Hydrogen Peroxide & colloidal silver may be a good nebulizer solution to formulate too! One drawback is that this formulation is most effective within 5 - 30 minutes of combining the hydrogen peroxide with the colloidal silver, during the period where the catalyst reaction produced by the H2O2 is still occurring. The journal, Water and Science Technology, Volume 31 5-6, writes that a 1:1000 solution of colloidal silver to H2O2 increased the efficacy of colloidal silver by up to 100 times under certain conditions.
Another study showed that atomization inhaled resveratrol could alleviate rat COPD lung injury accompanied by amelioration of pathological changes, increase the ratio of forced expiratory volume in 0.3 s (FEV0.3) and forced vital capacity (FVC), and decrease the ICAM-1 level in BALF. The ultimate reduction of inflammatory factors was involved, at least in part, in the mechanism of resveratrol effects. There are many herbal extracts high in resveratrol of which one of my favorites, osage orange, which I use in my custom nebulizer blends. Osage orange is high in resveratrol analogs, i.e. oxyresveatrol.

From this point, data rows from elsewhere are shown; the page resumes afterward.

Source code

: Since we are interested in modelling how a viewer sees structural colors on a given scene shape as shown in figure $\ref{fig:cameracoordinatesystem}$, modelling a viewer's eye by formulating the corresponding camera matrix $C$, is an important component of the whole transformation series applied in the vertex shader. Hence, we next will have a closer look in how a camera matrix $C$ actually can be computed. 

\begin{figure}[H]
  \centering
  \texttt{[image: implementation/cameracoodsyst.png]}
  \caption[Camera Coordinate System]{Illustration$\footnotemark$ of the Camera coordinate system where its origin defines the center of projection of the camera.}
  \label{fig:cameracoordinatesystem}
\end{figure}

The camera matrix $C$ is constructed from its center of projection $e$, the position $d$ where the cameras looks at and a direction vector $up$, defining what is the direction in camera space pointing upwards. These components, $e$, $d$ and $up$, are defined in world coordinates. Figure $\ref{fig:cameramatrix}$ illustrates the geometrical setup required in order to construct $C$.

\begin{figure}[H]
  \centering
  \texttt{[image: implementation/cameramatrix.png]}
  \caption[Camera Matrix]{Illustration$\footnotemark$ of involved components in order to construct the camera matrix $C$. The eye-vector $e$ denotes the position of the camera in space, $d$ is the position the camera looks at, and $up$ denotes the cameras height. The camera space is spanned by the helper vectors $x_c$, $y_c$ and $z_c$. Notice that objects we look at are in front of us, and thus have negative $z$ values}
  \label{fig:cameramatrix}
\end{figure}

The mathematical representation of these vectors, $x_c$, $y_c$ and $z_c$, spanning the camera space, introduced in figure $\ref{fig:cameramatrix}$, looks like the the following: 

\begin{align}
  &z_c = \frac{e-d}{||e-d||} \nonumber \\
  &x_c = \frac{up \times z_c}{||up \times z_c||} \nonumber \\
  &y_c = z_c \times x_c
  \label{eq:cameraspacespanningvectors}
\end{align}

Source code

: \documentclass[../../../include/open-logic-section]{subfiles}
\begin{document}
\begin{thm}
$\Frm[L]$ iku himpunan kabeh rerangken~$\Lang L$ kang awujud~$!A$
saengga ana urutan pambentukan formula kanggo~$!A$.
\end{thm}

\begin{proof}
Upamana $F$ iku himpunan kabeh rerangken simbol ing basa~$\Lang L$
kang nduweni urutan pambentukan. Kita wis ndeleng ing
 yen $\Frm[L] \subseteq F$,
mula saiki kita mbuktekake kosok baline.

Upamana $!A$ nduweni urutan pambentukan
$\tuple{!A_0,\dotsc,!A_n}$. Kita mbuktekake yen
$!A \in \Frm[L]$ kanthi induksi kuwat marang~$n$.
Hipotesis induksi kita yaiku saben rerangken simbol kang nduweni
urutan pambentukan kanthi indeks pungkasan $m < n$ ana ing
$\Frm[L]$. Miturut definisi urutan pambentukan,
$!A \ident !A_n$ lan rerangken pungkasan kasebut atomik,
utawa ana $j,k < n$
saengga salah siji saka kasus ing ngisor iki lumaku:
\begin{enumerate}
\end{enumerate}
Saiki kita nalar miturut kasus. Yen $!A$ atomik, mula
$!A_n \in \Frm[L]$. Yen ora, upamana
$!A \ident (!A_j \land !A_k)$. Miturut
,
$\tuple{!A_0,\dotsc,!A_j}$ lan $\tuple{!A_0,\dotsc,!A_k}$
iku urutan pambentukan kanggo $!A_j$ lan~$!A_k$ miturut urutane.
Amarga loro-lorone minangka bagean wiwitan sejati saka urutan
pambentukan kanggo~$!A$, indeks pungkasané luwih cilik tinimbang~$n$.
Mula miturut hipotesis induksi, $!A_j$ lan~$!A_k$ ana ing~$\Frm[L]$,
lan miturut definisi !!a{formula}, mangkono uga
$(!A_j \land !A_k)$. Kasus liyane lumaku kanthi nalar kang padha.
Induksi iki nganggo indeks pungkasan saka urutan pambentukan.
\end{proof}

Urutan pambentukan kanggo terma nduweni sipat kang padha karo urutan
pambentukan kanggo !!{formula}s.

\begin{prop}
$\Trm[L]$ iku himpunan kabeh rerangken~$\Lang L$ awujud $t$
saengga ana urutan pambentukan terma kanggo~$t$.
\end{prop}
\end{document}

For the typical EIPH racehorse patient, I would advise basically three fronts of attack:
1) Nebulize 1-2 times a day with a biofilm nebulizer solution for 3-4 weeks. I make mine mostly of colloidal silver and DMSO along with other anti-microbial herb extracts, i.e. osage orange, etc. If your jurisdiction does not allow you to race on DMSO, you need to withdraw enough days before to pass the test. I think DMSO is necessary to better penetrate the lung biofilm infection. You can make your own or I sell a 150 ml bottle for US$13 plus shipping.
2) I would start a dilute Hydrochloric acid injectable regimen (1:500) for three weeks. In the first week, I would IV inject 10cc every other day; 2nd week, I inject 10cc every third day; 3rd week, I inject every 4th day. This should entail about 80-100cc in total. I would also breeze your horse at speed on 10cc given IV, 6-12 hours before work and race him on it at 12-24 hours before post time, 10cc. It will not test. I will describe how to make this medication in my forthcoming book.
3) I would also suggest giving IV jugs of Vitamin C at 200-250cc per drip once a week. If you don't want to give an IV drip, then small dosages of 10-30cc, IV slow push, may be okay, but give it more often throughout the week.
4) If you have access to a Holistic Veterinarian who has ozone therapy capabilities, I would also suggest Ozone direct IV therapy for lung infections. Ozone IV given at around 35-40 gama concentrations in 50-100cc volumes a few times a week. I will have a whole chapter on ozone therapy in my book.